RAG en pleine force !

Témoignages de la glace

le 29 mars 2005

Le Golfe du Saint Laurent – à peu près au 25 miles sud des Iles Magdalen.

Aujourd'hui, le premier jour de la chasse aux phoques, j'ai observé de souffrance inimaginable sur la glace du Golfe Saint Laurent.

Au début de la journée, nous avons volé directement a la place ou nous savions que les bateaux de chasse opéraient. La pluie et la neige tombaient dure sur notre hélicoptère durant notre voyage au site de la chasse commercial des phoques. Nous avons commencé à apercevoir les bateaux des chasseurs à l'horizon. Les petites taches noires familières à l'horizon étaient aussi loin que je puisse voir. Il y avait au moins soixante-dix vaisseaux des chasseurs en opération ici.

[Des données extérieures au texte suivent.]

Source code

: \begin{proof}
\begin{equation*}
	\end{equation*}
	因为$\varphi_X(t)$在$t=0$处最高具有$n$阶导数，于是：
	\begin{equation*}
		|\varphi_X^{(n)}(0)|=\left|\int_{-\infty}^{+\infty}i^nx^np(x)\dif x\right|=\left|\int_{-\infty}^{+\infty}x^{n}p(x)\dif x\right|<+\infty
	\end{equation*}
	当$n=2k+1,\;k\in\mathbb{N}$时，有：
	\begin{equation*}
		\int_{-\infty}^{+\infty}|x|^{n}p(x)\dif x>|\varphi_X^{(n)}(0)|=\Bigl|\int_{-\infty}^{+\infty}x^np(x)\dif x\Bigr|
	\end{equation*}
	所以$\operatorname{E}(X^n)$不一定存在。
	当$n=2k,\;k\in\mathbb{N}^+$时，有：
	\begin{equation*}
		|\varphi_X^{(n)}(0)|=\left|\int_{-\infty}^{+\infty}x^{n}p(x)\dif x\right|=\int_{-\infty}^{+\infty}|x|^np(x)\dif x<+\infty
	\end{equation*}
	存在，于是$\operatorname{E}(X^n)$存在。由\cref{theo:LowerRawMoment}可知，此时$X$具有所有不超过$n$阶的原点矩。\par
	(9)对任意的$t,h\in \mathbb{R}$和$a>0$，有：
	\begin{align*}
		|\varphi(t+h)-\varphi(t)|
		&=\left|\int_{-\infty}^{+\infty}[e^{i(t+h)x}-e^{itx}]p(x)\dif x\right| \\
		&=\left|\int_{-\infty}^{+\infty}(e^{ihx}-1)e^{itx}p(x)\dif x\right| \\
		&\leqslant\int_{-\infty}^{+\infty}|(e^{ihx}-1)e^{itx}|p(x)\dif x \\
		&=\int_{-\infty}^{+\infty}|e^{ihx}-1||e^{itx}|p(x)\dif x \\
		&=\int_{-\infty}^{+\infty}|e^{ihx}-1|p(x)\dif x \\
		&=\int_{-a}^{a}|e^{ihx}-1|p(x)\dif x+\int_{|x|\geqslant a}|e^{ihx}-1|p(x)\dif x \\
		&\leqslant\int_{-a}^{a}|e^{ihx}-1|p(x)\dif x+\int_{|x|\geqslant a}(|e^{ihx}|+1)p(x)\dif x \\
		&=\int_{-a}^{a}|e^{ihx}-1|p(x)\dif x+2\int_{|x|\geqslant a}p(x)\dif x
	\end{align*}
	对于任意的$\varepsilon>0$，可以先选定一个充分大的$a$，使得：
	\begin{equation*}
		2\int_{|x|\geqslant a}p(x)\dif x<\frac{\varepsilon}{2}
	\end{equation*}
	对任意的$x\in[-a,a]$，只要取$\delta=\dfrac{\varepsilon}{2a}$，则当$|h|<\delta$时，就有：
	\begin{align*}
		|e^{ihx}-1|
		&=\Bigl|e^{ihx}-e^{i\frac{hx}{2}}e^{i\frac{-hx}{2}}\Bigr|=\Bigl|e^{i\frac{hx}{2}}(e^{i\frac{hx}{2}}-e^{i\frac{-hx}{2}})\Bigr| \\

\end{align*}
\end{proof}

La vue du ciel était incroyable. La diffusion rouge de sang à travers la glace mouillée, tendant à travers les banquises de glace dans toutes directions. Partout, les cadavres ont été alignés – les milliers d’entre eux abandonnés par les chasseurs parce qu'ils ne peuvent pas vendre la viande.

Quand nous encerclons les bateaux des chasseurs, j'ai vu quelques-uns uns familières. Les mêmes que j'ai filmé l'année dernière qui ont écorché vifs les phoques routinement. Mais contrairement à l'année dernière, il y avait 40 nouvelles additions à la chasse. Des vaisseaux énormes qui s'assureraient ensemble que chaque chiot sur ces banquises seront frappées ou tires à la mort d'ici la fin de cette chasse.

Nous avons mis nos hélicoptères à côté a un endroit avec quelques phoques encore vivants et quelques bateaux dans le voisinage. Nous avons su que les chasseurs seraient peu probables de passer l'occasion de frapper ces animaux à la mort, même devant nos appareil-photos.

Nous avons marché rapidement vers les phoques, juste trois semaines vieilles, conscientes que nous filmerions bientôt leur abat. Mais rien ne pourrait me préparer pour ce qu'est venu après.

Quand je m’approchais, j'ai vu quelques tas de cadavres de phoques qui avaient été abandonnes jusqu'à ce que les chasseurs retourneraient les écorcher plus tard. Soudainement, je me suis rendu compte que certains des phoques étaient toujours conscients.

Directement devant moi étaient deux phoques. L'un était clairement mort, ces yeux vitreux fixes a la distance. Sa figure triste semblait trahi. Un chiot blessé juste à côté d'elle luttait pour se déplacer, au même temps que le sang versait de sa bouche et du nez. Et alors nous avons vu le prochain groupe de cadavres. Au milieu d'eux, plus de phoques conscients, essayant de s’echaper, écriant dans la douleur.

Dans le fond que les chasseurs ont atteint le groupe de phoques vivants que nous avions aperçu, et ils ont commencé à courir entre eux, en les frappant et les battant de manière impitoyable.

Nous sommes restés avec les morts et les mourants pour une heure et demi, jusqu'à ce que les chasseurs soient retournés à les finir. Il n’y avait rien que nous pourrions faire, aucune façon pour aider mettre à fin leur souffrance.

Au milieu de ce chaos et violence, je me suis senti comme si je n’étais plus dans monde sain d'esprit.

La semaine dernière, j’ai pose sur la glace avec les bébés phoques désarmés, j’ai senti leur fourrure duveteuse, et je les ai parlé doucement. Ensemble, nous avons coexisté en harmonie dans un des paysages le plus spectaculaire au monde.

Aujourd'hui, je suis témoin au pire genre de trahison sur la terre – l'abat des les innocents pour l'avidité humaine.

Faire un don

Le Réseau d'action globale compte sur des personnes comme vous pour poursuivre son travail primordial pour les animaux en détresse.